With fingers well away from my olfactory orifices I ask “Can I be seen?” And the answer is now a tentative yes, as I approach the release of my first novel – Creepy & Maud – published by Fremantle Press (October 2012). The process has been a tonne of fun. Cate Sutherland (“This book is very loud – can people shout less please?”), Amanda Curtin (“I don’t think anyone uses fly-paper anymore”) and Tracey Gibbs (who hasn’t said anything to me...yet – she just kept sending glorious cover graphics to satisfy every fetish I had) have all helped me birth this thing. And now Claire Miller (“Don’t blog unless you have something to say...”) is helping me slap it on the arse and send it out there. Just like any other birth it has involved some gentle reassurance, some enthusiastic coaching and some seriously late nights. I now look at the finished product and feel much the same as I did after giving birth to my son and sending him forth into the world: “Please don’t shame your mother, and don’t pick your nose at traffic lights.”
Having been a bookseller for so many years it is somewhat confronting (and exciting) to be on the other side of the table, so to speak. No amount of self-promotion can equal the power a bookseller has to either run with your baby or Tontine it. I can still remember the excitement of First-Of-The-Month when those trucks backed up and pumped the warehouse full of toxic fumes, the New Release excitement sending a shudder of hushed anticipation through the building on a miasma of exhaust. There’s nothing like it. The hovering about “goods-in”, waiting to get your hands on the-one-you’ve-been-waiting-for, getting yelled at for poking about boxes you’re not supposed to be opening, marvelling at frontispieces and getting light headed just from the smell of that delicious polished paper. It’s like Church.
And, like Church, booksellers can be swift to point out the shortcomings of their flock. The opinion as to what has legs and what doesn’t can see some titles scuttled within mere minutes of being pulled from the safety of their Styrofoam noodles. All of a sudden someone’s baby can be shunted to the boondocks of a gondola, spine-out, somewhere between volume 17 of the latest teeny-porn vampire-werewolf saga and the autobiography of a teenage pop star with the maturity of a zygote. Now I want to go back and rescue those legless, embarrassing little tomes and at least give them one day of face-out-eye-level out of respect for the time it took some poor bastard to write the thing!
It’s an interesting and necessary collaboration, that of bookseller and writer. There are so many dedicated, intuitive booksellers out there. They read, they are passionate about getting kids and young adults to read, and they hang about at the delivery dock once a month as if it were a wedding. (And then of course there’s Big W. Let’s just admit here and now that we’d all like to be big enough one day to qualify as a loss-leader).

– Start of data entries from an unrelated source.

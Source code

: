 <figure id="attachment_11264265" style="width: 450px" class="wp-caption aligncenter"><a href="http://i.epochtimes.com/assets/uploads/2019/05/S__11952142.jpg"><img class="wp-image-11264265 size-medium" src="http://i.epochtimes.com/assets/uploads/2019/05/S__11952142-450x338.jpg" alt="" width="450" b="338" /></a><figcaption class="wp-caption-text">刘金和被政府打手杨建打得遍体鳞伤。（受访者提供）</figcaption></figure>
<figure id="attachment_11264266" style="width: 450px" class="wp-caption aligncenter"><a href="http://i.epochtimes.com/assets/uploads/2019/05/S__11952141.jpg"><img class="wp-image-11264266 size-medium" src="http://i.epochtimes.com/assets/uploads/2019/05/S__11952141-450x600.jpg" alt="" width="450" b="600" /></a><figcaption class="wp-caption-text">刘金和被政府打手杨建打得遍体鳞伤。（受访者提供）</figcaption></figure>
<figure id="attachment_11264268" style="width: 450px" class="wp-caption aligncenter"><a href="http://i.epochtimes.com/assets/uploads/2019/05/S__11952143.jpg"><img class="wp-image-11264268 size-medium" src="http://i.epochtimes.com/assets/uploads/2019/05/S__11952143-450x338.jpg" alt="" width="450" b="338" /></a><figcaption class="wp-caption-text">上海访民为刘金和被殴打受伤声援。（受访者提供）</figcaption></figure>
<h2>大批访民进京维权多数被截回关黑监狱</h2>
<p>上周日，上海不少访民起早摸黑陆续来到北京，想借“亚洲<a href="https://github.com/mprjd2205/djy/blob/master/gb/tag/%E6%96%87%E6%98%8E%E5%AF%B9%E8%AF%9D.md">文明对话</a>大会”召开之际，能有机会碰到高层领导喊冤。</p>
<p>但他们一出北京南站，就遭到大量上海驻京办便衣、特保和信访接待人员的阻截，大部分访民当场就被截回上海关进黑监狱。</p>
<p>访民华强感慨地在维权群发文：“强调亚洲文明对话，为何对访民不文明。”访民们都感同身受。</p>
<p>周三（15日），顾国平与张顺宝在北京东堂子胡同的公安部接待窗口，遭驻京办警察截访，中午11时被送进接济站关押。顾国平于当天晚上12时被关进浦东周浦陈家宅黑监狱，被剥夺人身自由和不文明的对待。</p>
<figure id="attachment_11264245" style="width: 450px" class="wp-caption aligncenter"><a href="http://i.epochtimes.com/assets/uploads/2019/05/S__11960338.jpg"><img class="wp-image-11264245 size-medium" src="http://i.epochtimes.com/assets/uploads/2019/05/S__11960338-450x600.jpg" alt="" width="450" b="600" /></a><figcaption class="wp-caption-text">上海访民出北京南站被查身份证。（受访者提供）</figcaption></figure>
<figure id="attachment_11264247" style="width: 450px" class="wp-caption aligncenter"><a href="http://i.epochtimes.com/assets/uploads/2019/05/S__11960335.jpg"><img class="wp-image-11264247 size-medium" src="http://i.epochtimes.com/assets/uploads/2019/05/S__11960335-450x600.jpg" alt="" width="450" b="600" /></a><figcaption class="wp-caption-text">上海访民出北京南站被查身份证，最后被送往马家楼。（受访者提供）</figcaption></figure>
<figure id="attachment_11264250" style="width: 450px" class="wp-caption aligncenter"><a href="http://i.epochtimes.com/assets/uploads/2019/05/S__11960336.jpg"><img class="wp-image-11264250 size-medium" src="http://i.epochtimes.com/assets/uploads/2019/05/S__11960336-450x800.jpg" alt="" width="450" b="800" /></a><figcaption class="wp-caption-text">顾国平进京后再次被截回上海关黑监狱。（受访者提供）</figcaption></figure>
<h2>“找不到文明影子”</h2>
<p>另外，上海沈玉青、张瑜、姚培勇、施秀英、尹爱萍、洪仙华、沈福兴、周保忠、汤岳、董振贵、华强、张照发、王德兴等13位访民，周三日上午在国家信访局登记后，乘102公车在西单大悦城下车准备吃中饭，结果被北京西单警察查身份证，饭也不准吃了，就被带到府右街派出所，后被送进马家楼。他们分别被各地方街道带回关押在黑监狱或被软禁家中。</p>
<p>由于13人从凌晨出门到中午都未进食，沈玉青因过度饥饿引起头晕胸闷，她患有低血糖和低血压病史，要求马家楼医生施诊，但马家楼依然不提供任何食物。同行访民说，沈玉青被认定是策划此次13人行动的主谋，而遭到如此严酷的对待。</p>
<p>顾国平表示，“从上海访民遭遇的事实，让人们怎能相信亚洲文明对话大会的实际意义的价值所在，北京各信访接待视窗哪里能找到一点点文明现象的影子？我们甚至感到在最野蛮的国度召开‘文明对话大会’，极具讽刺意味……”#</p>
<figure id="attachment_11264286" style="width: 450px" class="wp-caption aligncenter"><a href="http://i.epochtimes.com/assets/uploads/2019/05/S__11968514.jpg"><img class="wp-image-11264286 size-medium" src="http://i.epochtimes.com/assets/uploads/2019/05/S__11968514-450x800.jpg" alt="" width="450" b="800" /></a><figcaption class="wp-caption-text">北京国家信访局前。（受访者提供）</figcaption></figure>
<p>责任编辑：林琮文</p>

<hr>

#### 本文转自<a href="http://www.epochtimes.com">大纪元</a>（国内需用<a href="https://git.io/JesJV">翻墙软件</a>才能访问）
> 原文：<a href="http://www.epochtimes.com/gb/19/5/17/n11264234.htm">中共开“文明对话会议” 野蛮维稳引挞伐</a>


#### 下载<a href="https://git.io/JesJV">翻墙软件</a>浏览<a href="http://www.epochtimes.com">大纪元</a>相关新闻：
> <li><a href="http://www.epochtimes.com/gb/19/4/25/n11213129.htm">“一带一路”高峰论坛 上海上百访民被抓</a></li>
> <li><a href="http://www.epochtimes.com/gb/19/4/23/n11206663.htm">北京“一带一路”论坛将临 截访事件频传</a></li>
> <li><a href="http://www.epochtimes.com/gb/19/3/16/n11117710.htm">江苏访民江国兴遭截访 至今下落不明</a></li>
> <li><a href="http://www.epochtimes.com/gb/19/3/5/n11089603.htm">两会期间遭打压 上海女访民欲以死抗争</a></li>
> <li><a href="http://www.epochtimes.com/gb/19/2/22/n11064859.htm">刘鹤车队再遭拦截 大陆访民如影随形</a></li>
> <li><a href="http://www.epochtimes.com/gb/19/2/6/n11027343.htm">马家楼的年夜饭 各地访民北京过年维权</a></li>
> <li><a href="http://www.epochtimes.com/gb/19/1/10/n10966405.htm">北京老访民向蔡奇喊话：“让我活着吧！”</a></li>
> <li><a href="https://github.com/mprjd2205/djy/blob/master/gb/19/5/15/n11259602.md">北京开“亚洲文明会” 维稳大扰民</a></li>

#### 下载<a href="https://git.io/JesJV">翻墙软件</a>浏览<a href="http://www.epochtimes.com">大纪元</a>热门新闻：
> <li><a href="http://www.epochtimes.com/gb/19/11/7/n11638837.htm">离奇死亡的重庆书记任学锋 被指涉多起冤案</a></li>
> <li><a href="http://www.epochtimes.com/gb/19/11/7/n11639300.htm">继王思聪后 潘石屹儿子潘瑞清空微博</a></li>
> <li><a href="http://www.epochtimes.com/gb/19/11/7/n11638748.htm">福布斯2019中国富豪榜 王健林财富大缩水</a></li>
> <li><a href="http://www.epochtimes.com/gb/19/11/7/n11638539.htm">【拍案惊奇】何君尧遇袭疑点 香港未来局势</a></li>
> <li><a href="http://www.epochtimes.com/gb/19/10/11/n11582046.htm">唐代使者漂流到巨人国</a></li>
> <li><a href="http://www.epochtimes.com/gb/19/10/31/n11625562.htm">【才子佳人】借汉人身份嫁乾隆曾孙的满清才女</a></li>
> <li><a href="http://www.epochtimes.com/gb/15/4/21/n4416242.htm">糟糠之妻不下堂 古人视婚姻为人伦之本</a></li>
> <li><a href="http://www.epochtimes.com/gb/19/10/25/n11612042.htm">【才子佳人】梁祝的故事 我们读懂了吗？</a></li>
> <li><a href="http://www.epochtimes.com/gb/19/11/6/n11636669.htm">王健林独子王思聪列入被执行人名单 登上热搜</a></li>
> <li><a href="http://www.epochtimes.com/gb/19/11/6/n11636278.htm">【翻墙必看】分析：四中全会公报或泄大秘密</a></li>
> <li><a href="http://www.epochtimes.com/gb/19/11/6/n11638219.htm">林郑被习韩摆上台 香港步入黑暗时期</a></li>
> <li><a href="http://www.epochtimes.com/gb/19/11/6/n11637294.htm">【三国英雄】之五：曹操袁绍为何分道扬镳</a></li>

Symbiotically connected here for the children’s/young adult’s writers is, of course, the teacher and the librarian. They too rely on the bookseller, for advice and guidance and reviews and enthusiasm. I’m so accustomed to being in that driver’s seat that sitting back and trusting my baby to others is...a very good lesson in self-control. Because therein lies the rub, doesn’t it? All anxiety is about a self-perceived loss of control. Which brings me back to Creepy & Maud.
Creepy & Maud is about acceptance of loss of control. Perhaps I should take a lesson. But that is not our instinct as adults. Is it?